The General Services Administration (GSA) has issued a proposal for new guidelines on data breaches disclosure that government contractors must follow and give the government access to their system in the event of a breach.
The GSA proposal will amend the General Services Administration Acquisition Regulation (GSAR) requiring contractors to report any cyber incidents that could potentially affect the GSA. The change would establish a timeframe for reporting if the confidentiality, integrity, or availability of information or information systems owned or managed by or on behalf of the U.S. Government is potentially compromised.
“By incorporating cyber incident reporting requirements into the GSAR, the GSAR will provide centralized guidance to ensure consistent application of cybersecurity principles across the organization,” the GSA stated.
If implemented the new rule would also clarify the GSA's and ordering agencies’ authority to access contractor systems in the event of a cyber incident.
“By incorporating cyber incident reporting requirements into the GSAR, the GSAR will provide centralized guidance to ensure consistent application of cybersecurity principles across the organization.
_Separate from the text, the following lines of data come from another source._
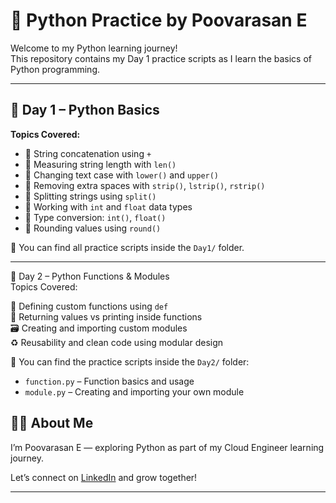 # 🐍 Python Practice by Poovarasan E

Welcome to my Python learning journey!  
This repository contains my Day 1 practice scripts as I learn the basics of Python programming.

---

## 📅 Day 1 – Python Basics

**Topics Covered:**

- 🔗 String concatenation using `+`
- 📏 Measuring string length with `len()`
- 🔡 Changing text case with `lower()` and `upper()`
- 🧼 Removing extra spaces with `strip()`, `lstrip()`, `rstrip()`
- 🧪 Splitting strings using `split()`
- 🔢 Working with `int` and `float` data types
- 🔄 Type conversion: `int()`, `float()`
- 🔁 Rounding values using `round()`

📂 You can find all practice scripts inside the `Day1/` folder.

---
📅 Day 2 – Python Functions & Modules  
Topics Covered:

🔧 Defining custom functions using `def`  
🧠 Returning values vs printing inside functions  
🗃️ Creating and importing custom modules  
♻️ Reusability and clean code using modular design  

📂 You can find the practice scripts inside the `Day2/` folder:
- `function.py` – Function basics and usage  
- `module.py` – Creating and importing your own module 

## 👨‍💻 About Me

I’m Poovarasan E — exploring Python as part of my Cloud Engineer learning journey.

Let’s connect on [LinkedIn](https://www.linkedin.com/in/poovarasan26) and grow together!

---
Integrating these requirements into the GSAR will also allow industry to provide public comments through the rulemaking process,” the GSA said.
Other new requirements include preserving an image of the affected system, ensuring contractor workers receive proper training for reporting cybersecurity incidents
The GSA also added a point stating a contractor who suffers and reports a breach will have any proprietary information disclosed as part of the breach reporting process be fully protected by the government.